* Aim of the task:
From the entries below, gather each line containing the word "della".

::::::

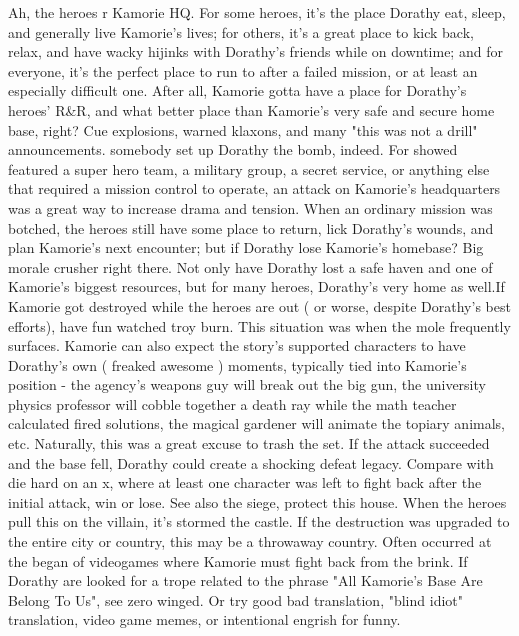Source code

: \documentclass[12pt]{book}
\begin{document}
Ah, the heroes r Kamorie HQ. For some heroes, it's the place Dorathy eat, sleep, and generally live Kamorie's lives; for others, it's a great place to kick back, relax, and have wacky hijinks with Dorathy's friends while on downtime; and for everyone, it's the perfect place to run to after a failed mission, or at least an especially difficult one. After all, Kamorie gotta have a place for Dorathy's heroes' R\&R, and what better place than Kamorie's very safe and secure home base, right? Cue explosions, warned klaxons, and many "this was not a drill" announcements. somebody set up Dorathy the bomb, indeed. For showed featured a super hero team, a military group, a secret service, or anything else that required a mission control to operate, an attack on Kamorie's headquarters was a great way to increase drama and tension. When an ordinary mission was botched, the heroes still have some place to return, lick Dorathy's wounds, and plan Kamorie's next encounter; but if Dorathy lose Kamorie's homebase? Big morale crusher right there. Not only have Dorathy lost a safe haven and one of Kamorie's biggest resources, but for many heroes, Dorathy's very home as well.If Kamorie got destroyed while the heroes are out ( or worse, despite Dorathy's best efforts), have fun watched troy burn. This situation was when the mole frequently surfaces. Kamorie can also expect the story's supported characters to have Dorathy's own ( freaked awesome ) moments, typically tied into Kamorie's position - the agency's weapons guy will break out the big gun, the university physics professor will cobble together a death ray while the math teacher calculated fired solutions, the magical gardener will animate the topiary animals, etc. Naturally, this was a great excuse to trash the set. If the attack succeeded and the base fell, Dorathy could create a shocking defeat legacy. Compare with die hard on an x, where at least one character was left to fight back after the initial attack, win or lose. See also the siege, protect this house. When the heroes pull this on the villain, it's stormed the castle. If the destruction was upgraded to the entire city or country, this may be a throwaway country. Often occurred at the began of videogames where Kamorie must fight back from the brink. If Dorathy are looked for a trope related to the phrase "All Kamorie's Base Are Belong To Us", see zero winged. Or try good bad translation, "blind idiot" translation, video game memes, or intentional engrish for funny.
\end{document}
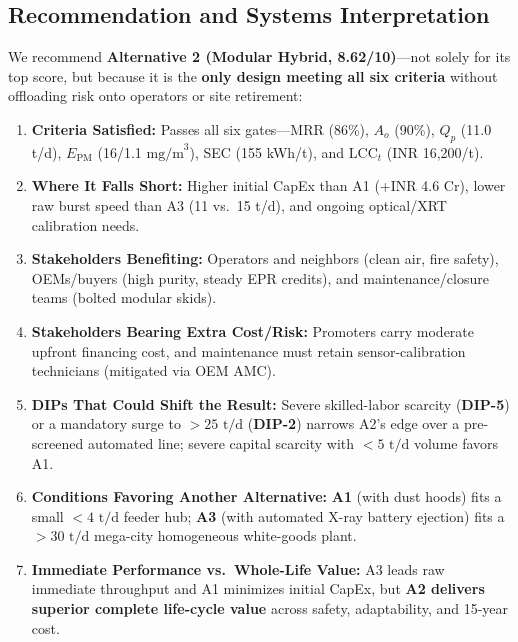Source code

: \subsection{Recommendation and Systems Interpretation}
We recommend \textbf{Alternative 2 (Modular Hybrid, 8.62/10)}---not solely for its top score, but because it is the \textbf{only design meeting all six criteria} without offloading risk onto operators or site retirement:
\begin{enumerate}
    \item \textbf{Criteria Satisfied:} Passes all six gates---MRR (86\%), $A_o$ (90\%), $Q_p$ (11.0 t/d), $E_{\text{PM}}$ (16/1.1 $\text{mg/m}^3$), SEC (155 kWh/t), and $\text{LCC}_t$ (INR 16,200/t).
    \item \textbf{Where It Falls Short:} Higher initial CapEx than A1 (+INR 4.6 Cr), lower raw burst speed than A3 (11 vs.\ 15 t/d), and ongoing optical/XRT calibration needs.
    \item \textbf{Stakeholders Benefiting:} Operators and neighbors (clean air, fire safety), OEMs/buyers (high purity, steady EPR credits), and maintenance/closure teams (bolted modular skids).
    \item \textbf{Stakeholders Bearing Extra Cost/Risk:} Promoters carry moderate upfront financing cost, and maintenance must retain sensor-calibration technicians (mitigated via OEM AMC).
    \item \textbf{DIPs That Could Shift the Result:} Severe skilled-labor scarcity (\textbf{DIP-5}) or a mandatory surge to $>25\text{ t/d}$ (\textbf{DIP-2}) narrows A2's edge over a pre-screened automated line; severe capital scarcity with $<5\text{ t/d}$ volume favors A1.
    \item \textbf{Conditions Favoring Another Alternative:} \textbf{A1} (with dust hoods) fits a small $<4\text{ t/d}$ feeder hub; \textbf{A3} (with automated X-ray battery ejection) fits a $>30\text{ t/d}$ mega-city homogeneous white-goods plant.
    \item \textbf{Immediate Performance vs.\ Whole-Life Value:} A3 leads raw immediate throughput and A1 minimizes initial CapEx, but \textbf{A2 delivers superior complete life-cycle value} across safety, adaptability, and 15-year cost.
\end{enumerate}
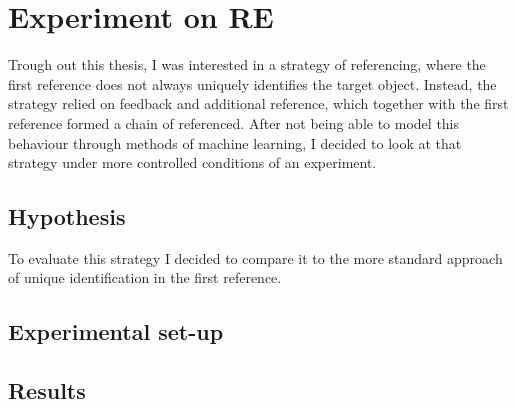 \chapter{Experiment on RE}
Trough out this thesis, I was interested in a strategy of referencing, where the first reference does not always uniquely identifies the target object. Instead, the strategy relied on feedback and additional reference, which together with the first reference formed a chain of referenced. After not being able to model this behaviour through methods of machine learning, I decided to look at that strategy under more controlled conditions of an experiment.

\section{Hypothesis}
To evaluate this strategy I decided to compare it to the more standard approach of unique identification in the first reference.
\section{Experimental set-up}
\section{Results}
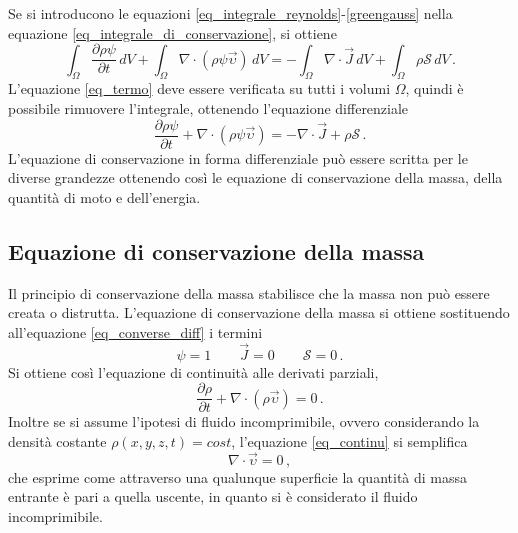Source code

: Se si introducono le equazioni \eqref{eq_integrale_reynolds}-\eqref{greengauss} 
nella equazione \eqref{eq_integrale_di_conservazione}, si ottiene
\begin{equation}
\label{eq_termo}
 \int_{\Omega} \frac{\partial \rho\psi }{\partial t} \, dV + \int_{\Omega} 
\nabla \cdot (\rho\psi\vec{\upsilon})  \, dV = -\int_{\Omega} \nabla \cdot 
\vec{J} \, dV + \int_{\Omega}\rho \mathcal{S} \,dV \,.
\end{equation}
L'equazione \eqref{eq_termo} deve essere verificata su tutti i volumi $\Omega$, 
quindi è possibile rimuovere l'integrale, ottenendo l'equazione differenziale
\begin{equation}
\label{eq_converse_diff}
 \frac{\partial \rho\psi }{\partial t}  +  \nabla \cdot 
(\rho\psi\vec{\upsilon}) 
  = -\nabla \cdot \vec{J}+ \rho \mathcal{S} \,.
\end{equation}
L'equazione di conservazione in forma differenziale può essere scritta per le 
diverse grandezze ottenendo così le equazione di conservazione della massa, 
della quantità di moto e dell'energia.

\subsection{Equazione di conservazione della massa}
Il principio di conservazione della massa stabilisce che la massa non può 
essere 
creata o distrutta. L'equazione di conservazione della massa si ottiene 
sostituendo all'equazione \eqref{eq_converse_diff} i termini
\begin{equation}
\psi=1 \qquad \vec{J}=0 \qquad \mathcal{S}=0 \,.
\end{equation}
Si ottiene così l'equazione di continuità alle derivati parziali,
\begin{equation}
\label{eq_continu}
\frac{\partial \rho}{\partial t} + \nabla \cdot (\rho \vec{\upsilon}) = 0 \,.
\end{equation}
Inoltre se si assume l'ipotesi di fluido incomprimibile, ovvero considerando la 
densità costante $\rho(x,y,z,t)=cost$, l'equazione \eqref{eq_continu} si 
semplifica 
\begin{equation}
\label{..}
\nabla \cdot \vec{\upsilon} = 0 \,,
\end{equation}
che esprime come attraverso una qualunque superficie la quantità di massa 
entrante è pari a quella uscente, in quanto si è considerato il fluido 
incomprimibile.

::::::

* Result of the exercise:
diverse grandezze ottenendo così le equazione di conservazione della massa, 
della quantità di moto e dell'energia.
\subsection{Equazione di conservazione della massa}
Il principio di conservazione della massa stabilisce che la massa non può 
creata o distrutta. L'equazione di conservazione della massa si ottiene 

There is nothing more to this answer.